The students were asked how often they drank five alcoholic beverages during one sitting [interesting a European study has adopted the ridiculous U.S. definition of “binge drinking”], and about the types of movies they watched. Participants were given a list of 50 movies to choose from, which included many top box-office hits from the U.S. The number of drinking scenes was tallied for each movie.

I don’t have the resources to pay to see the whole study, so I don’t know what films are on the list, but the first thing I have to wonder is how many of those films are age-appropriate for 10-year olds? Many Hollywood blockbusters would be at least “PG-13” (so no 10-12 year olds allowed) or “R” (no 10-17 year olds allowed). Are there many movies with “drinking scenes” that are “G” or that every parent would find appropriate for their 10 through 19 year old child? There’s also no breakdown of how many kids were 10, 15, 19, etc., but I have to believe there’s a vast difference between the effect of watching a film on a ten-year old and a young adult, age 18 or 19. The researchers apparently also considered other so-called “risk factors,” and somehow accounted for each “teen’s levels of rebelliousness or sensation-seeking, peer drinking levels, family drinking patterns, affluence and gender.” That’s a lot of data on 16,500 kids, and almost none of it could be considered the “hard facts” type.
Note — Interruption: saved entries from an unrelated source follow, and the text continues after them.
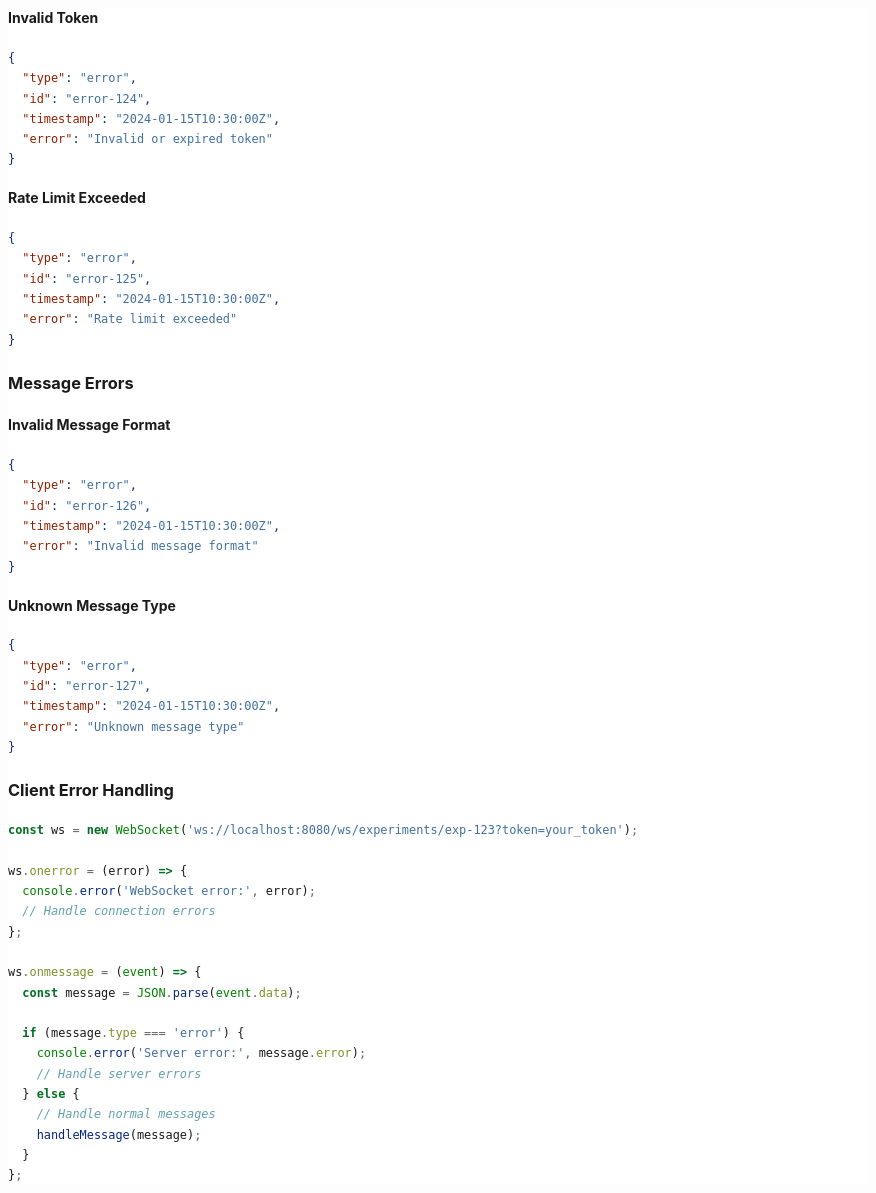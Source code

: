 #### Invalid Token
```json
{
  "type": "error",
  "id": "error-124",
  "timestamp": "2024-01-15T10:30:00Z",
  "error": "Invalid or expired token"
}
```

#### Rate Limit Exceeded
```json
{
  "type": "error",
  "id": "error-125",
  "timestamp": "2024-01-15T10:30:00Z",
  "error": "Rate limit exceeded"
}
```

### Message Errors

#### Invalid Message Format
```json
{
  "type": "error",
  "id": "error-126",
  "timestamp": "2024-01-15T10:30:00Z",
  "error": "Invalid message format"
}
```

#### Unknown Message Type
```json
{
  "type": "error",
  "id": "error-127",
  "timestamp": "2024-01-15T10:30:00Z",
  "error": "Unknown message type"
}
```

### Client Error Handling

```javascript
const ws = new WebSocket('ws://localhost:8080/ws/experiments/exp-123?token=your_token');

ws.onerror = (error) => {
  console.error('WebSocket error:', error);
  // Handle connection errors
};

ws.onmessage = (event) => {
  const message = JSON.parse(event.data);
  
  if (message.type === 'error') {
    console.error('Server error:', message.error);
    // Handle server errors
  } else {
    // Handle normal messages
    handleMessage(message);
  }
};
```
The overall results were that “27% of the sample had consumed >5 drinks on at least 1 occasion in their life.” So roughly 1 out of 4 of the “kids” had consumed 5 drinks at least once, and possibly ONLY once, in their life. And of those 16,500, some of the “kids” were legally allowed to drink 5 beers if they wanted to. In Germany, Italy and the Netherlands, the minimum age for drinking is 16. In Poland and Scotland it’s 18 (though once source I have says it’s 16 in Poland). In Iceland it’s 20. So for at least half the countries where the kids were surveyed, they were permitted to drink at least beer 4 out of the 10 ages of “kids” in the study.

For five-sixths of the countries, at least some of the ages of children surveyed were likewise legally allowed to drink alcohol. Like the age breakdowns, there’s no information available (at least to me) about how many of those surveyed were from which country. Given all the supposed control factors they accounted for, the legal age at which people in the surveyed countries are permitted to drink alcohol seems nakedly absent and, at least to my way of thinking, a rather important omission.

And one last comment about their methodology, such as it was. To determine each film’s — I don’t know, “quotient,” “unworthiness” or whatever — “the number of drinking scenes was tallied for each movie” by the researchers. But is the sheer number of times there’s a scene of people drinking in any way relevant? Is there no context to each scene? Are there not positive and negative ways to portray drinking alcohol? I already know the answer to that one, as obviously the researchers are convinced that ANY depiction of people drinking alcohol they consider wrong, but of course a second’s thought will reveal that to be patently nonsense. Just counting how often people are seen drinking alcohol in a film really tells you nothing about how influential it will be, or indeed, if it registers anything at all. Shown being consumed responsibly, it could just as easily be a positive influence.

Personally, I’m much more concerned about my kids seeing casual violence in films than drinking. But there, as well as in America, research continues to claim that there’s a direct “link between drinking in movies and adolescent alcohol consumption habits.” This latest study’s conclusion likewise claims that the “link between alcohol use in movies and adolescent binge drinking was robust and seems relatively unaffected by cultural contexts.”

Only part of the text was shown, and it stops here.